--- Task prompt ---
Find the string "service" in the records. Copy each line that has it.

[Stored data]
········

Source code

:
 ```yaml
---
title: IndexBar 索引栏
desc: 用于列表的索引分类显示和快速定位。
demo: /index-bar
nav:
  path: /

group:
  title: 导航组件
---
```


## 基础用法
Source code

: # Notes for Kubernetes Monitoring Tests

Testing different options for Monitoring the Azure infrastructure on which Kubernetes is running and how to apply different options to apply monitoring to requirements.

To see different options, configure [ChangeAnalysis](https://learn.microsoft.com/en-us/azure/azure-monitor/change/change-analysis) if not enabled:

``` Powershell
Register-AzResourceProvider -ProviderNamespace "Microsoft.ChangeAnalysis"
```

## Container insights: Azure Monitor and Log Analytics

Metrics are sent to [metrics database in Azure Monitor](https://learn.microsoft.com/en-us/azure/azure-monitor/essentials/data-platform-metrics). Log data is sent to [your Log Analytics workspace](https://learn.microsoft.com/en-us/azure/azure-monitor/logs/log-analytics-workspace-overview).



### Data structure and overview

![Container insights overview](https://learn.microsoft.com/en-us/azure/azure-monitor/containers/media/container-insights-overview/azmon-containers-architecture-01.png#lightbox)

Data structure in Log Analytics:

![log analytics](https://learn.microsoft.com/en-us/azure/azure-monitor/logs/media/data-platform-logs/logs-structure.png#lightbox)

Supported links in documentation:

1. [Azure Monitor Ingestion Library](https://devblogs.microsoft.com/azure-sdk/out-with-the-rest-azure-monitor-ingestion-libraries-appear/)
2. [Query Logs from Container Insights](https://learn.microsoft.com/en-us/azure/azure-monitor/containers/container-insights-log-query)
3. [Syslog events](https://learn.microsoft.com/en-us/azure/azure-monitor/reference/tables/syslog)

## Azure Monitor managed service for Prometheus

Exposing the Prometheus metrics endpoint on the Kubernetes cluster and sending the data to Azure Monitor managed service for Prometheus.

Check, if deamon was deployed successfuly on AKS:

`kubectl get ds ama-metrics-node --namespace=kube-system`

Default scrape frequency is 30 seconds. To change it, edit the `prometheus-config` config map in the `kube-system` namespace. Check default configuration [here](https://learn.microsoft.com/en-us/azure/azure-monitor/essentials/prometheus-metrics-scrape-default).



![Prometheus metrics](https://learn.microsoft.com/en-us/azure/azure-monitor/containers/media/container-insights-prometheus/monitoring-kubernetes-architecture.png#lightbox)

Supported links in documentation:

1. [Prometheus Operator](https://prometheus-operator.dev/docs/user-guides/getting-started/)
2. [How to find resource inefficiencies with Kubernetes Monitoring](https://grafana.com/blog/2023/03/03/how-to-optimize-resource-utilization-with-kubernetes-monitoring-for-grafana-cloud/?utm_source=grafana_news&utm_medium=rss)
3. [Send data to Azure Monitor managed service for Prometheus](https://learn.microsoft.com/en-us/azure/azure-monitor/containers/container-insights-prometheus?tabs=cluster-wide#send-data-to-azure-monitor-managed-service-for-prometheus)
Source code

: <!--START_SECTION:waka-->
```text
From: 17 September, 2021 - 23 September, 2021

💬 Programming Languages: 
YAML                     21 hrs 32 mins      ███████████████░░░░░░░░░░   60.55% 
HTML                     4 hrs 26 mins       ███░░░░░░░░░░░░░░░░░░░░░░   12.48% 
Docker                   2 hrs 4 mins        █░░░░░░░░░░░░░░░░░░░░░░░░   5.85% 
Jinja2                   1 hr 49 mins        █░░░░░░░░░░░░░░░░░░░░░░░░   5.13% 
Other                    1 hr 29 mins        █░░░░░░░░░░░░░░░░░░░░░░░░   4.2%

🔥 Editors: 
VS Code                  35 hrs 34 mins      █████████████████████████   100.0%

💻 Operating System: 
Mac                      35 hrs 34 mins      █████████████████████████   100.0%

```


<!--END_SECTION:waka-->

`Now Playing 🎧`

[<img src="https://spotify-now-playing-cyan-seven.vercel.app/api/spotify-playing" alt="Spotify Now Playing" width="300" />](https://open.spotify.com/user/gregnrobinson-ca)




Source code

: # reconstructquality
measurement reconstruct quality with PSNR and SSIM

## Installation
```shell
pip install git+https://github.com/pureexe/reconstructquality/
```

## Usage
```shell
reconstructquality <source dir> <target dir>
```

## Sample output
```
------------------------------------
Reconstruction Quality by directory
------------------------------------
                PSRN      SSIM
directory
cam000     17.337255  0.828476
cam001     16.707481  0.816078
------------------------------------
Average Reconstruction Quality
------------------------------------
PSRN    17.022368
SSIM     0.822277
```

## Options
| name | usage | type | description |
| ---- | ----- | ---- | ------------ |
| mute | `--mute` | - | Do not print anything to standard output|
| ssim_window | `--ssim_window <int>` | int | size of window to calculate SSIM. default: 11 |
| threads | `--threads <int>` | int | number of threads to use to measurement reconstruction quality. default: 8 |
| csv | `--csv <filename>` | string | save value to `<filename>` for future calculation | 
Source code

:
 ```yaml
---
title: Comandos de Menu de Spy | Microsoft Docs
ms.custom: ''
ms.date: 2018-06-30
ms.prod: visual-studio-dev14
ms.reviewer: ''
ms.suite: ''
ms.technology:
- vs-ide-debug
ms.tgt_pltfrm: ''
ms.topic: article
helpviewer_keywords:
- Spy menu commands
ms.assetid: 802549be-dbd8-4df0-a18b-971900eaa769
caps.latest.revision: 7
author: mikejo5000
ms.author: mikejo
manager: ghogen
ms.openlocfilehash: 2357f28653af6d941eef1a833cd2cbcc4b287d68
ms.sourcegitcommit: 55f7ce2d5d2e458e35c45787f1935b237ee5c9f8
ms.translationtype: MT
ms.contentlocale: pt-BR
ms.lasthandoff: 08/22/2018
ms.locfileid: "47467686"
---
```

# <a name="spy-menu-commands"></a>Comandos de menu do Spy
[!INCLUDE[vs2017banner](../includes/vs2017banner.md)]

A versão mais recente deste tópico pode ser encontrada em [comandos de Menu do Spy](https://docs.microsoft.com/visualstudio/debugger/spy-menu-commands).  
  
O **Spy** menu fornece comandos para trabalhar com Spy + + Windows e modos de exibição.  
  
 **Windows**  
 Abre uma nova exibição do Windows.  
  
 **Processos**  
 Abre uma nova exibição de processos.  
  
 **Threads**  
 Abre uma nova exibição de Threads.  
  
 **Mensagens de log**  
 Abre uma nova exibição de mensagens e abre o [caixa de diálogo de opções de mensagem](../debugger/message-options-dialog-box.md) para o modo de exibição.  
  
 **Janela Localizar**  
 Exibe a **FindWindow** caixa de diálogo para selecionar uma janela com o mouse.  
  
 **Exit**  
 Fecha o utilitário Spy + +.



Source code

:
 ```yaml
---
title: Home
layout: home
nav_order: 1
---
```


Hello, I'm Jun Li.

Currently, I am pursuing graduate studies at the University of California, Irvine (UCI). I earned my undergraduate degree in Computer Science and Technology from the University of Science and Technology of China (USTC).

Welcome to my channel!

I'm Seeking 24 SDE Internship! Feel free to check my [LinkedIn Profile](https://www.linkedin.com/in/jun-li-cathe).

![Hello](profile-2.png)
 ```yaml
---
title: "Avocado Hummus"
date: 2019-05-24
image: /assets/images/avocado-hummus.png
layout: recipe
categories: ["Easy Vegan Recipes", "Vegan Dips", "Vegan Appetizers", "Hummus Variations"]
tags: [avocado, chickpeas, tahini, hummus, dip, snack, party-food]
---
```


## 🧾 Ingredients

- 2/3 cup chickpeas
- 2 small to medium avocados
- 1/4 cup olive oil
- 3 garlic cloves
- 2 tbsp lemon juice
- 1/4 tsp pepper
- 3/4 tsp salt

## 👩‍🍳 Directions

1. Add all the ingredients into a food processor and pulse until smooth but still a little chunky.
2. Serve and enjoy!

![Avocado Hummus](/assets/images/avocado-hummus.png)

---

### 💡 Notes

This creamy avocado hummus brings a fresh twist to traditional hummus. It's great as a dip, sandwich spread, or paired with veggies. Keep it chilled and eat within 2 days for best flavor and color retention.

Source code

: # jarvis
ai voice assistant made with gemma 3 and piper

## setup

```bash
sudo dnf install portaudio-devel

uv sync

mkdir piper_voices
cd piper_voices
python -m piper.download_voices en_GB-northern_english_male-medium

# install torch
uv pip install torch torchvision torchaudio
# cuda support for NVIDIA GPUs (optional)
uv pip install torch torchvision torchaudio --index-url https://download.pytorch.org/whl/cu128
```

········

--- Reply to the task ---
## Azure Monitor managed service for Prometheus
Exposing the Prometheus metrics endpoint on the Kubernetes cluster and sending the data to Azure Monitor managed service for Prometheus.
3. [Send data to Azure Monitor managed service for Prometheus](https://learn.microsoft.com/en-us/azure/azure-monitor/containers/container-insights-prometheus?tabs=cluster-wide#send-data-to-azure-monitor-managed-service-for-prometheus)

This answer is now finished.